Every movie we see in 2015. Bonifacio: Ang Unang Pangulo is a handsome diorama.
New year, new record.
1. The Green Ray. We had seen this a few years ago, but as with many Eric Rohmer movies we weren’t sure we had. We couldn’t recall the plot, because nothing much really happens in Eric Rohmer movies. A young man walks around the neighborhood where his crush lives, hoping to run into her. A young man waits for his girlfriend to show up, meets another girl and hits it off. A man gets stranded at a woman friend’s house by a snowstorm and spends the whole night wondering if he should sleep with her. You get the drift.
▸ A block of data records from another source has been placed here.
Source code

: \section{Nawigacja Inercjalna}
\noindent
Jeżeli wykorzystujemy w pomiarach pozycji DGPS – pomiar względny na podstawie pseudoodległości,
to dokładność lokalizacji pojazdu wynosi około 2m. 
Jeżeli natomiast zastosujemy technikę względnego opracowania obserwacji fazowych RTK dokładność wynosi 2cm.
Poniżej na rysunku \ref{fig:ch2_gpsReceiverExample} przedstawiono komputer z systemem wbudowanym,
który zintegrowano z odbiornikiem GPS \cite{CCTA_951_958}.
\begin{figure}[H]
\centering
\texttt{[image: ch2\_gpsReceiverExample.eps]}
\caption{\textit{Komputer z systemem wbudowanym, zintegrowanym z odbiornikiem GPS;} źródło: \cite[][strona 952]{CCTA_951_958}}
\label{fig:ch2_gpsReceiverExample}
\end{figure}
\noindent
The situations are so banal yet the characters’ thought processes are so interesting that we cannot tune out.
In The Green Ray, a woman can’t decide how to spend her summer vacation. That’s about it, plot-wise, except for the bit about a Jules Verne novel. But it’s riveting, and by the end we’re screaming “What! You can’t stop there! What happens next?”
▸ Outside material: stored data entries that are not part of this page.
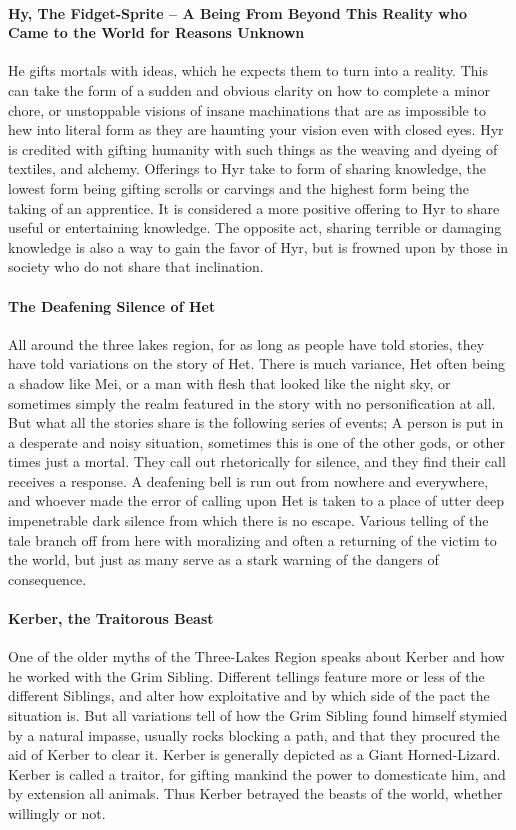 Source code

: \paragraph{Hy, The Fidget-Sprite -- A Being From Beyond This Reality who Came to the World for Reasons Unknown}
He gifts mortals with ideas, which he expects them to turn into a reality. This can take the form of a sudden and obvious clarity on how to complete a minor chore, or unstoppable visions of insane machinations that are as impossible to hew into literal form as they are haunting your vision even with closed eyes. Hyr is credited with gifting humanity with such things as the weaving and dyeing of textiles, and alchemy. Offerings to Hyr take to form of sharing knowledge, the lowest form being gifting scrolls or carvings and the highest form being the taking of an apprentice. It is considered a more positive offering to Hyr to share useful or entertaining knowledge. The opposite act, sharing terrible or damaging knowledge is also a way to gain the favor of Hyr, but is frowned upon by those in society who do not share that inclination.

\paragraph{The Deafening Silence of Het}
All around the three lakes region, for as long as people have told stories, they have told variations on the story of Het. There is much variance, Het often being a shadow like Mei, or a man with flesh that looked like the night sky, or sometimes simply the realm featured in the story with no personification at all. But what all the stories share is the following series of events; A person is put in a desperate and noisy situation, sometimes this is one of the other gods, or other times just a mortal. They call out rhetorically for silence, and they find their call receives a response. A deafening bell is run out from nowhere and everywhere, and whoever made the error of calling upon Het is taken to a place of utter deep impenetrable dark silence from which there is no escape. Various telling of the tale branch off from here with moralizing and often a returning of the victim to the world, but just as many serve as a stark warning of the dangers of consequence.

\paragraph{Kerber, the Traitorous Beast}
One of the older myths of the Three-Lakes Region speaks about Kerber and how he worked with the Grim Sibling. Different tellings feature more or less of the different Siblings, and alter how exploitative and by which side of the pact the situation is. But all variations tell of how the Grim Sibling found himself stymied by a natural impasse, usually rocks blocking a path, and that they procured the aid of Kerber to clear it. Kerber is generally depicted as a Giant Horned-Lizard. Kerber is called a traitor, for gifting mankind the power to domesticate him, and by extension all animals. Thus Kerber betrayed the beasts of the world, whether willingly or not.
Bonifacio: Ang Unang Pangulo photo from InterAksyon.
2. Bonifacio: Ang Unang Pangulo
The history looks correct but let’s not forget that this is not a school report but a movie, and the root word of movie is move.
Robin Padilla goes through all the poses: Monumento, UP Vinzons Hall, and so on. We expect a line of action figures.
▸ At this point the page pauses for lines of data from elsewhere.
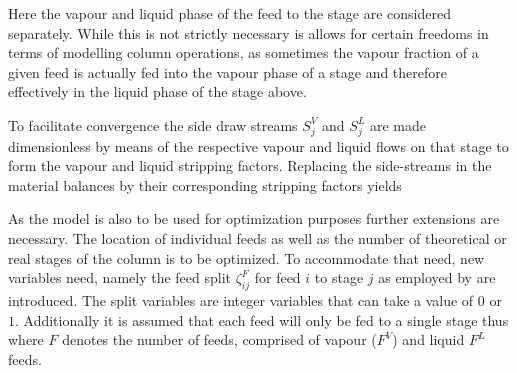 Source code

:         Here the vapour and liquid phase of the feed to the stage are considered separately.
        While this is not strictly necessary is allows for certain freedoms in terms of modelling
        column operations, as sometimes the vapour fraction of a given feed is actually fed into
        the vapour phase of a stage and therefore effectively in the liquid phase of the stage above.

        To facilitate convergence the side draw streams $S_j^V$ and $S_j^L$ are made dimensionless
        by means of the respective vapour and liquid flows on that stage to form the
        vapour
        and liquid
        stripping factors. Replacing the side-streams in the material balances by their
        corresponding stripping factors yields

        As the model is also to be used for optimization purposes further extensions are necessary.
        The location of individual feeds as well as the number of theoretical or real stages of the
        column is to be optimized. To accommodate that need, new variables need, namely the feed
        split $\zeta_{ij}^F$ for feed $i$ to stage $j$ as employed by \cite{Dunnebier.1999} are introduced.
        The split variables are integer variables that can take a value of $0$ or $1$. Additionally it is
        assumed that each feed will only be fed to a single stage thus
        where $F$ denotes the number of feeds, comprised of vapour ($F^V$) and liquid $F^L$ feeds.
Whenever the movie threatens to achieve any momentum, it is interrupted by the framing device in which Daniel Padilla is a high school student working on a school project at the KKK Museum. On the other hand, we learned that there is a KKK Museum.
As the museum custodian, Eddie Garcia is moved to tears because Bonifacio is called a traitor. As far as we know, Bonifacio is still generally considered a hero, it’s only the Aguinaldo biopic El Presidente that portrays him as a traitor.
After the end credits, which we sat through because we were discussing Bonifacio, there is a stinger which teases the Antonio Luna biopic. It’s the 1896 Revolution Cinematic Universe! That would make Robin Padilla’s Bonifacio Groot. Because he dies but lives on, what did you think we meant?